Déclaration de conflit d'intérêts
Competing interests: KK-J received research support from Novartis Pharma GmbH, unrelated to this work (Nürnberg, Germany). DFB reports consultancy for Medtronic and payed lectures for Cerenovus, and a research grant by MicroVention, unrelated to this work. KS received funding from the Olympia-Morata-Program of the Medical Faculty of Heidelberg University and from the Daimler-Benz-Foundation unrelated to this work. CU received travel funding and/or speaker honoraria from Cerenovus unrelated to this work.

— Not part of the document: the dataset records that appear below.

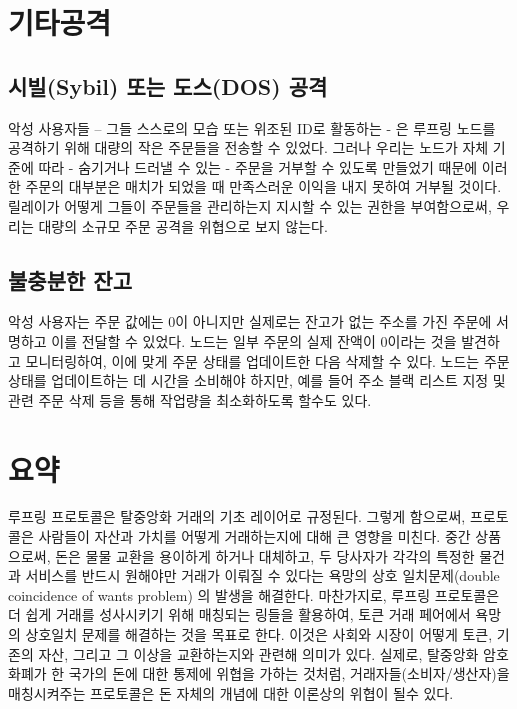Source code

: \documentclass{article}
\begin{document}
\begin{multicols}{2}
\section{기타공격}

\subsection{시빌(Sybil) 또는 도스(DOS) 공격}
악성 사용자들 – 그들 스스로의 모습 또는 위조된 ID로 활동하는 - 은 루프링 노드를 공격하기 위해 대량의 작은 주문들을 전송할 수 있었다. 그러나 우리는 노드가 자체 기준에 따라 - 숨기거나 드러낼 수 있는 - 주문을 거부할 수 있도록 만들었기 때문에 이러한 주문의 대부분은 매치가 되었을 때 만족스러운 이익을 내지 못하여 거부될 것이다. 릴레이가 어떻게 그들이 주문들을 관리하는지 지시할 수 있는 권한을 부여함으로써, 우리는 대량의 소규모 주문 공격을 위협으로 보지 않는다.

\subsection{불충분한 잔고}
악성 사용자는 주문 값에는 0이 아니지만 실제로는 잔고가 없는 주소를 가진 주문에 서명하고 이를 전달할 수 있었다. 노드는 일부 주문의 실제 잔액이 0이라는 것을 발견하고 모니터링하여, 이에 맞게 주문 상태를 업데이트한 다음 삭제할 수 있다. 노드는 주문 상태를 업데이트하는 데 시간을 소비해야 하지만, 예를 들어 주소 블랙 리스트 지정 및 관련 주문 삭제 등을 통해 작업량을 최소화하도록 할수도 있다.



\section{요약}
루프링 프로토콜은 탈중앙화 거래의 기초 레이어로 규정된다. 그렇게 함으로써, 프로토콜은 사람들이 자산과 가치를 어떻게 거래하는지에 대해 큰 영향을 미친다. 중간 상품으로써, 돈은 물물 교환을 용이하게 하거나 대체하고, 두 당사자가 각각의 특정한 물건과 서비스를 반드시 원해야만 거래가 이뤄질 수 있다는 욕망의 상호 일치문제(double coincidence of wants problem) \cite{unenumerated2006}의 발생을 해결한다. 마찬가지로, 루프링 프로토콜은 더 쉽게 거래를 성사시키기 위해 매칭되는 링들을 활용하여, 토큰 거래 페어에서 욕망의 상호일치 문제를 해결하는 것을 목표로 한다. 이것은 사회와 시장이 어떻게 토큰, 기존의 자산, 그리고 그 이상을 교환하는지와 관련해 의미가 있다. 실제로, 탈중앙화 암호 화폐가 한 국가의 돈에 대한 통제에 위협을 가하는 것처럼, 거래자들(소비자/생산자)을 매칭시켜주는 프로토콜은 돈 자체의 개념에 대한 이론상의 위협이 될수 있다.


\end{multicols}
\end{document}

CH reports consultancy payments by Brainomix and lecture fees by Stryker. LS reports research support and consultancy fees from Novartis, Roche, Bristol-Myers Squibb, and Merck. MB served on the scientific advisory board of ECASS, TENSION, Springer, Boehringer, BBRaun, and Vascular Dynamics; received speaker honoraria from Guerbet, Bayer, Novartis, Codman, Roche, and Teva; is coeditor of Clinical Neuroradiology; and received research support from Novartis Pharma GmbH (Nürnberg, Germany), Guerbet, Siemens, Bayer Healthcare, Hopp Foundation, European Union, and DFG. MOB received funding from DFG (SFB1389 and Emmy Noether program, BR 6153/1-1) and Novartis Pharma GmbH, unrelated to this work. UN, DS, MF, GB, AK, VS, TH, FSe, FP, NS, JJ, TC, SHa, FSa, SHe, PAR, WW and MAM report no disclosures relevant for this work.